И она небрежным тоном человека, который и так слишком далеко зашел, бросила:
— Значит, ты сумел сдержать слово? Как видно, это было не так уж трудно.
— Я ждал тебя.
— Отлично. Эй, куда вы тащите этот тент? Оставьте все как было!
Она снова взглянула на него. Козимо в тот день был одет по-охотничьи, небритый, в меховой шапке, с ружьем за плечами.
— Ты похож на Робинзона!
— А ты читала? — воскликнул он, желая показать, что он курсе всех литературных новинок.
Но Виола уже повернулась к слугам.
— Гаэтано! Ампелио! Уберите сухие листья! Тут полно опавшей листвы! Потом сказала:
— Через час в глубине парка. Жди меня.
И помчалась на своем коне отдавать приказания.
Козимо бросился в листву; ему хотелось, чтобы она была в тысячу раз гуще, чтобы это было целое море листьев, веток, игл, каприфолий, в которое можно забраться, зарыться и лишь тогда понять, от чего ты обезумел — от страха или от счастья.
Оседлав ветку старого дерева в глубине парка и поминутно глядя на старинные часы-луковицу, принадлежавшие некогда дедушке, генералу фон Куртевицу, он твердил себе: «Она не придет». Но Виола прискакала на своем коне почти без опоздания. Даже не взглянув наверх, остановила коня у самого дерева. Она была уже не в шляпе и амазонке, а в белой, отделанной кружевами блузе и черной юбке, почти по-монашески простой. Приподнявшись на стременах, она протянула ему руку, потом встала на седло и, по-прежнему не глядя на Козимо, с его помощью быстро взобралась на дерево; там она отыскала удобный сук и села. Козимо примостился у ее ног и, не зная, как начать разговор, спросил:
— Значит, ты вернулась?
Виола с иронией посмотрела на него. Она осталась такой же белокурой, как в детстве.

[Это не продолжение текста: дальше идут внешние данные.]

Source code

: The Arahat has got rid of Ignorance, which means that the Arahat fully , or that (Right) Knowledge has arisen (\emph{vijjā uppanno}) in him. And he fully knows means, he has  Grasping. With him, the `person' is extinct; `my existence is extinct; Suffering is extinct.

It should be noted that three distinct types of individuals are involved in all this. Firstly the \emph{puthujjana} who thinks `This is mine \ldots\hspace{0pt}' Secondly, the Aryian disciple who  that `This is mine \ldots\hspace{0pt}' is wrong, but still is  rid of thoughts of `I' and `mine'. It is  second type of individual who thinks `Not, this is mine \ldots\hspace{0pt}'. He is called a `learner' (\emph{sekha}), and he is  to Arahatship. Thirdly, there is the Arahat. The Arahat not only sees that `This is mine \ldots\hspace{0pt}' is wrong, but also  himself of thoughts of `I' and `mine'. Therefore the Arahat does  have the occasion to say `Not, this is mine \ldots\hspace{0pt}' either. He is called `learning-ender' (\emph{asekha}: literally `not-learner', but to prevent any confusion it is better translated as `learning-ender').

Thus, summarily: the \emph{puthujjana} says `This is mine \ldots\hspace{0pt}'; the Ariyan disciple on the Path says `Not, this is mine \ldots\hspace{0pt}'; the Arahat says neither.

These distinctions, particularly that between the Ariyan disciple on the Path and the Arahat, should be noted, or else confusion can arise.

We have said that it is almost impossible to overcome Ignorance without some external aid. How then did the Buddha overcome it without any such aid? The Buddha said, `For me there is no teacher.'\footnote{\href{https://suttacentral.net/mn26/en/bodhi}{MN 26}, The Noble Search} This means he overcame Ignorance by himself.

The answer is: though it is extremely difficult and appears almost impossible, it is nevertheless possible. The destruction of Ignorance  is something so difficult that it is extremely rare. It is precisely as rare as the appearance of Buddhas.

— Как ты догадался? — притворно изумилась она. Но Козимо, не поняв насмешки, ответил:
— Я увидел тебя на лугу, в охотничьем заповеднике герцога.
— Заповедник теперь мой. Пусть хоть чертополохом зарастет, мне безразлично! Ты все знаешь? Обо мне, разумеется.
— Нет... Я только сейчас понял, что ты и есть вдова...
— Конечно, я вдова. — Она расправила пальцами черную юбку и заговорила быстро-быстро: — Да ничего ты не знаешь. Целыми днями сидишь на деревьях, суешь нос в чужие дела — и все-таки ничего не знаешь. Я вышла замуж за старика Толемаико, потому что меня родные заставили, понимаешь, заставили. Они говорили, что я становлюсь кокеткой и мне нельзя больше жить без мужа. Целый год я была герцогиней Толемаико, и это был самый тоскливый год в моей жизни, хотя со стариком я пробыла не больше недели. Ноги моей не будет в этих замках! Сплошные развалины, мышиные норы! Пусть в них змеи живут! С нынешнего дня я поселюсь здесь, где жила еще девчонкой. Пробуду тут, сколько мне захочется, а потом уеду, ведь я вдова и наконец-то могу делать все, что вздумается. Я и за Толемаико вышла, потому что так мне было удобнее. Неправда, что меня заставили выйти замуж именно за него; родные непременно хотели, чтобы я вышла замуж, и тогда я выбрала самого дряхлого из всех претендентов. Так я скорее останусь вдовой, сказала я себе, и вот видишь, я уже вдова.
Козимо был просто оглушен этой лавиной новостей и безапелляционных утверждений. Виола показалсь ему далекой, как никогда: кокетка, вдовствующая герцогиня — она была частицей недоступного для него мира. Он смог лишь произнести:
— С кем же ты кокетничала? А она:
— Ах, вот как! Уж не ревнуешь ли ты? Смотри, я тебе не позволю меня ревновать.
Козимо хотел было возмутиться, как и все ревнивцы, готовые в любую минуту затеять ссору, но тут его осенило: «Погоди-ка... Ревнуешь? Значит, она допускает, что я могу ее ревновать? Почему она сказала: „Я не позволю тебе ревновать?“ Выходит, она думает, что мы...»
Красный от волнения, он хотел сказать ей, спросить, услышать, но она прервала его довольно сухо:
— А теперь ты расскажи, что ты делал все это время!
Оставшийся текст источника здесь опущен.